- EXERCISE OBJECTIVE:
Should the entries contain pictures, leave them out and return exactly the lines from the first through the line holding "knowledge, this yields".

(DATA FOR ANALYSIS Opens)

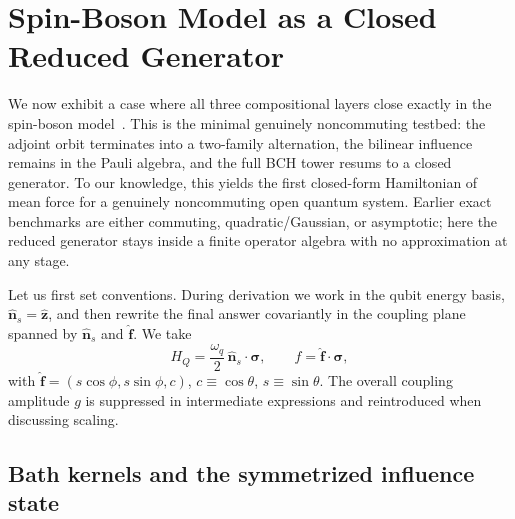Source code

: \section{Spin-Boson Model as a Closed Reduced Generator}
\label{sec:qubit_closed_generator}\label{subsec:qubit_exact_geometry}

We now exhibit a case where all three compositional layers close exactly in the
spin-boson model~\cite{leggettDynamicsDissipativeTwostate1987,weissQuantumDissipativeSystems2012}.
This is the minimal genuinely noncommuting testbed: the adjoint orbit
terminates into a two-family alternation, the bilinear influence remains in the
Pauli algebra, and the full BCH tower resums to a closed generator. To our
knowledge, this yields the first closed-form Hamiltonian of mean force for a
genuinely noncommuting open quantum system. Earlier exact benchmarks are either
commuting, quadratic/Gaussian, or asymptotic; here the reduced generator stays
inside a finite operator algebra with no approximation at any stage.

Let us first set conventions. During derivation we work in the qubit energy
basis, $\hat{\mathbf n}_s=\hat{\mathbf z}$, and then rewrite the final answer
covariantly in the coupling plane spanned by $\hat{\mathbf n}_s$ and
$\hat{\mathbf f}$. We take
\begin{equation}
    H_Q = \frac{\omega_q}{2}\,\hat{\mathbf n}_s\!\cdot\!\boldsymbol{\sigma},
    \qquad
    f = \hat{\mathbf f}\!\cdot\!\boldsymbol{\sigma},
\end{equation}
with $\hat{\mathbf f}=(s\cos\phi,s\sin\phi,c)$, $c\equiv\cos\theta$,
$s\equiv\sin\theta$. The overall coupling amplitude $g$ is suppressed in
intermediate expressions and reintroduced when discussing scaling.

\subsection{Bath kernels and the symmetrized influence state}
\label{subsec:qubit_influence_state}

(DATA FOR ANALYSIS Closes)

- TASK RESULT:
Source code

: \section{Spin-Boson Model as a Closed Reduced Generator}
\label{sec:qubit_closed_generator}\label{subsec:qubit_exact_geometry}

We now exhibit a case where all three compositional layers close exactly in the
spin-boson model~\cite{leggettDynamicsDissipativeTwostate1987,weissQuantumDissipativeSystems2012}.
This is the minimal genuinely noncommuting testbed: the adjoint orbit
terminates into a two-family alternation, the bilinear influence remains in the
Pauli algebra, and the full BCH tower resums to a closed generator. To our
knowledge, this yields the first closed-form Hamiltonian of mean force for a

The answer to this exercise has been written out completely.